Perché esiste un PEI [Piano Educativo Individualizzato, N.d.R.] per i ragazzi o gli studenti affetti da disturbi neurologici e non esistono invece metodologie alternative per chi soffre, ad esempio, di crisi di panico? Chi è colpito da ansia intensa durante un esame o un colloquio di lavoro viene semplicemente giudicato negativamente, pur avendo a tutti gli effetti una preparazione adeguata a quella degli altri. E la sottoscritta – come cieca parziale – ha diritto ad eseguire un esame scritto con il computer, ma come sofferente di una grave forma di ansia situazionale, durante gli esami orali, non può ottenere una serie di agevolazioni, quali esserne esentata, cioè eseguire l’esame in forma scritta o svolgerlo in assenza di pubblico – ciò che aumenta l’ansia – o attraverso un monitor, che potrebbe costituire un’alternativa migliore a una presenza fisica.
Credo che a una persona con una gamba rotta non si chieda di saltare e andare a canestro, ma ho visto chiedere più volte ad amici depressi o con problemi ossessivo-compulsivi di “metterci un po’ più di volontà”…

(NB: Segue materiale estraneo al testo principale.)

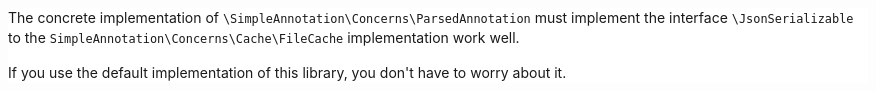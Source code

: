 The concrete implementation of ```\SimpleAnnotation\Concerns\ParsedAnnotation``` must implement the interface ```\JsonSerializable``` to the ```SimpleAnnotation\Concerns\Cache\FileCache``` implementation work well.

If you use the default implementation of this library, you don't have to worry about it.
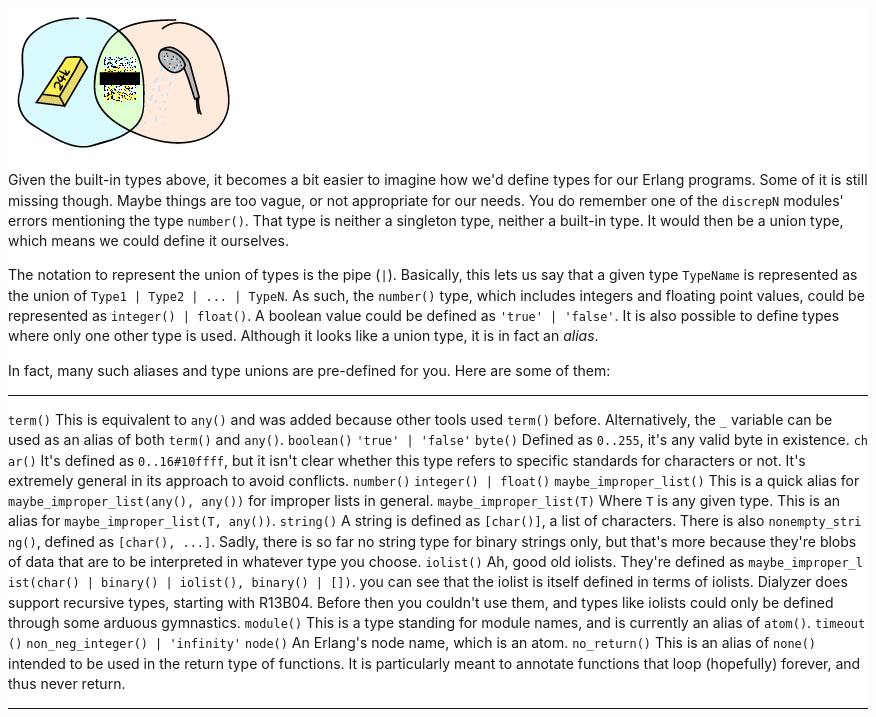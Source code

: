 
![A venn diagram. The leftmost circle is a gold ingot, the rightmost one is a shower head. In the center is a pixelated and censored coloured bit](../img/venn.png "a dirty one...")

Given the built-in types above, it becomes a bit easier to imagine how we'd define types for our Erlang programs. Some of it is still missing though. Maybe things are too vague, or not appropriate for our needs. You do remember one of the `discrepN` modules' errors mentioning the type `number()`. That type is neither a singleton type, neither a built-in type. It would then be a union type, which means we could define it ourselves.

The notation to represent the union of types is the pipe (`|`). Basically, this lets us say that a given type `TypeName` is represented as the union of `Type1 | Type2 | ... | TypeN`. As such, the `number()` type, which includes integers and floating point values, could be represented as `integer() | float()`. A boolean value could be defined as `'true' | 'false'`. It is also possible to define types where only one other type is used. Although it looks like a union type, it is in fact an *alias*.

In fact, many such aliases and type unions are pre-defined for you. Here are some of them:

  -------------------------- -----------------------------------------------------------------------------------------------------------------------------------------------------------------------------------------------------------------------------------------------------------------------------------------------------------------------------------------------------------------
  `term()`                   This is equivalent to `any()` and was added because other tools used `term()` before. Alternatively, the `_` variable can be used as an alias of both `term()` and `any()`.
  `boolean()`                `'true' | 'false'`
  `byte()`                   Defined as `0..255`, it's any valid byte in existence.
  `char()`                   It's defined as `0..16#10ffff`, but it isn't clear whether this type refers to specific standards for characters or not. It's extremely general in its approach to avoid conflicts.
  `number()`                 `integer() | float()`
  `maybe_improper_list()`    This is a quick alias for `maybe_improper_list(any(), any())` for improper lists in general.
  `maybe_improper_list(T)`   Where `T` is any given type. This is an alias for `maybe_improper_list(T, any())`.
  `string()`                 A string is defined as `[char()]`, a list of characters. There is also `nonempty_string()`, defined as `[char(), ...]`. Sadly, there is so far no string type for binary strings only, but that's more because they're blobs of data that are to be interpreted in whatever type you choose.
  `iolist()`                 Ah, good old iolists. They're defined as `maybe_improper_list(char() | binary() | iolist(), binary() | [])`. you can see that the iolist is itself defined in terms of iolists. Dialyzer does support recursive types, starting with R13B04. Before then you couldn't use them, and types like iolists could only be defined through some arduous gymnastics.
  `module()`                 This is a type standing for module names, and is currently an alias of `atom()`.
  `timeout()`                `non_neg_integer() | 'infinity'`
  `node()`                   An Erlang's node name, which is an atom.
  `no_return()`              This is an alias of `none()` intended to be used in the return type of functions. It is particularly meant to annotate functions that loop (hopefully) forever, and thus never return.
  -------------------------- -----------------------------------------------------------------------------------------------------------------------------------------------------------------------------------------------------------------------------------------------------------------------------------------------------------------------------------------------------------------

Per non parlare del cosiddetto “dopo di noi”, la dura battaglia perché chi ha una disabilità fisica possa scegliere un’assistenza in casa propria, con personale scelto dal disabile stesso. Ebbene, non mi pare che si stia estendendo alle categorie relazionali, cognitive e mentali. Eppure non credo ci siano pochi studi che dimostrino come un malato mentale tragga un enorme beneficio dal mantenimento di un habitat conosciuto ed emotivamente soddisfacente, come la propria casa, la propria famiglia, le persone che può ritenere amiche.
Che c’entri anche il modo con cui i media dipingono questa categoria di malati? Pensiamoci, bene. E pensiamo anche che la vita può diventare sopravvivenza, pur respirando con i propri polmoni.